Son travail m'est apparu comme étant centré sur l'essentiel. La configuration unique du théâtre crée une proximité entre les acteurs et les spectateurs qui rend superflus les accessoires et les décors inutiles. À la rigueur, une chaise ou deux. Pour le reste, les personnages évoluent dans l'espace vide entre les spectateurs et les murs décrépits du théâtre (dont on aperçoit les gradins en arrière-plan sur la couverture du livre évoqué ci-dessous). Dans sa mise en scène de La flûte enchantée en 2010 (dans une version réduite pour piano), le décor n'était constitué que de tiges de bambou dressées verticalement et dont les configurations changeantes pouvaient représenter des colonnes, des portes, des montants de lits, etc. C'était un dénuement très éloigné des énormes machineries que d'autres productions d'opéra utilisent (comme celle de la Fura dels Baus et ses matelas gonflables géants que j'ai eu l'occasion de voir à l'Opéra Bastille).

Ce livre rédigé au milieu des années 1960 est divisé en quatre parties. Peter Brook ne parle de lui et de sa conception du théâtre que dans la dernière, intitulée La théâtre immédiat. Ses opinions sur d'autres formes de théâtres apparaissent dans les trois premières. La plus édifiante est certainement la première : Le théâtre mortel, traduction de deadly theatre. L'expression sera également traduite par Le théâtre sclérosé.

Ayant assisté à peu de représentations théâtrales, je ne peux confronter ces écrits qu'avec des formes artistiques voisines dont j'ai une plus grande expérience en tant que spectateur : le ballet (classique, contemporain, voire le récital de bharatanatyam...) et surtout l'opéra.

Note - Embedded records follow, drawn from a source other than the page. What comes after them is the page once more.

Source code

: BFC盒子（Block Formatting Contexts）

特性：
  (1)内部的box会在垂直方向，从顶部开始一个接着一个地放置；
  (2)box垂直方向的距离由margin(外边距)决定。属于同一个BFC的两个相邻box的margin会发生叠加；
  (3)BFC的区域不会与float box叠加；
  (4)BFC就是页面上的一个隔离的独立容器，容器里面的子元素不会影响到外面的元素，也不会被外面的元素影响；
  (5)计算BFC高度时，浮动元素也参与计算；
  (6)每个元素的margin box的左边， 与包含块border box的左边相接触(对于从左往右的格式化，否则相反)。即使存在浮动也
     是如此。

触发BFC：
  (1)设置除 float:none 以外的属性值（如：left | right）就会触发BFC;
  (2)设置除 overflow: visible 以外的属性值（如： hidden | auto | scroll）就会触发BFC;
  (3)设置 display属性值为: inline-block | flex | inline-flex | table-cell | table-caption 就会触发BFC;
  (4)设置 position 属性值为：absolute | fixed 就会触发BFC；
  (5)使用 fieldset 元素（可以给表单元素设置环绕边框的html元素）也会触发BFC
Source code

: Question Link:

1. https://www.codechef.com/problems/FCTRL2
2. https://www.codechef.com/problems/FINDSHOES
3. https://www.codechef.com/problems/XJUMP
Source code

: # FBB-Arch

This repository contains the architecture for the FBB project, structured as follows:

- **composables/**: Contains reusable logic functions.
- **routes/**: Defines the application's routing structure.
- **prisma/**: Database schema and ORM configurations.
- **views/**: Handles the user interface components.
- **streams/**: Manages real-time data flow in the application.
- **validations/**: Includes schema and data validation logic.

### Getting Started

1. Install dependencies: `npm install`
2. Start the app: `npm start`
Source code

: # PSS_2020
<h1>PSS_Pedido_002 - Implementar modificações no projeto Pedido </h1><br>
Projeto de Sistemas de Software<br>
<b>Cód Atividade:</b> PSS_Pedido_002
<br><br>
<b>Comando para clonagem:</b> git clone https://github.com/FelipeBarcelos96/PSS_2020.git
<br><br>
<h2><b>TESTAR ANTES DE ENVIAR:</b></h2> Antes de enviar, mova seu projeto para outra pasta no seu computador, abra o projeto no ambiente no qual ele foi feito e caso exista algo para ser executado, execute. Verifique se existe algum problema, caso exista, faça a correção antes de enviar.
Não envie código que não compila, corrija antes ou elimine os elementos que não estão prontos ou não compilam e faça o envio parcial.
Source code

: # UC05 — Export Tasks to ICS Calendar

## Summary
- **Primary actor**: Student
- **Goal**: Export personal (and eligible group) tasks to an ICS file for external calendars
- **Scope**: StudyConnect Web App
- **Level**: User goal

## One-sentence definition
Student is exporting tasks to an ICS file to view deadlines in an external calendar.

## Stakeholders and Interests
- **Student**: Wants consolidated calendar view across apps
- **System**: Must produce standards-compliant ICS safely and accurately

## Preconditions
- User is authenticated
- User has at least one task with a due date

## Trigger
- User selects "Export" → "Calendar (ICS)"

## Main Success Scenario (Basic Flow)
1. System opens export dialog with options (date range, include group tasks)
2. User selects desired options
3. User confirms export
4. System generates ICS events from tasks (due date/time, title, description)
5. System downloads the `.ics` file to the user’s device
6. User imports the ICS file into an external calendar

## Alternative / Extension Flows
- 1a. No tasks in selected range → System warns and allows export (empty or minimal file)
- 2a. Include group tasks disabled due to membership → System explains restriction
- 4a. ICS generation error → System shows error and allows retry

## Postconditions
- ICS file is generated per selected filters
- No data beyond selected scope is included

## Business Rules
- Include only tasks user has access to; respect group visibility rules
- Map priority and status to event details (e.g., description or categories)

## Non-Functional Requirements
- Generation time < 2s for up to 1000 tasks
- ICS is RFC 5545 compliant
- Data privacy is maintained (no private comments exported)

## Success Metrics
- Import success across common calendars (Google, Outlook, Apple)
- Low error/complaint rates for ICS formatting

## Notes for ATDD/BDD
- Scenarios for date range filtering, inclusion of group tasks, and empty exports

Un des spectacles les plus mémorables auxquels j'aie assisté était une représentation du semi-opéra The Fairy Queen de Purcell à l'Opéra-Comique, une œuvre intermédiaire entre le théâtre et l'opéra et à l'issue de laquelle on a pour ainsi dire assisté à une représentation du Songe d'une nuite d'été de Shakespeare !

Cette expression de Théâtre sclérosé qu'utilise Peter Brook rend parfaitement compte de certaines mises en scène d'opéra que j'ai vues, tout particulièrement à l'Opéra de Paris depuis que Nicolas Joel en est le directeur et qu'il donne à voir au public des reconstitutions muséographiques de productions du passé (souvent montées en l'absence du metteur en scène : certains sont morts depuis plusieurs décennies !). Peter Brook explique au contraire qu'aussitôt représentée, une mise en scène devient dépassée, et qu'il faudrait l'abandonner après cinq ans grand maximum. La plupart des nouvelles productions récentes de l'Opéra de Paris, réalisées selon les mêmes critères inesthétiques, souffrent des mêmes défauts. Il est tout à fait honorable de faire du tradi, mais encore faut-il qu'il y ait un véritable travail de direction d'acteurs avec les chanteurs !

Peter Brook donne quelques uns des facteurs de sclérose : l'utilisation de beaux décors ou de costumes d'époque (qui ne correspondent en vérité qu'à une convention fossilisée du goût), la tendance des acteurs à reproduire ce qu'ils ont vu faire par d'autres ou ce qui les a eux-mêmes conduit précédemment au succès, etc. Bref, ce qu'il convient de chercher à se défaire, ce sont ces conventions dans lesquelles on pourrait complaisamment se laisser emprisonner.

Le propos de Peter Brook n'est pas théorique. Il est au contraire très pragmatique. Monter une pièce de théâtre, c'est un processus en temps limité qui aboutit à une représentation qui doit être aussi bonne que possible. S'il donne quelques exemples d'exercices proposés aux comédiens pouvant créer des conditions favorables à la création d'une pièce, il affirme également qu'il n'existe pas de recette miracle. Aussi novateur qu'il puisse avoir été à un moment donné, si un théâtre applique systématiquement la même recette, il en devient rapidement sclérosé.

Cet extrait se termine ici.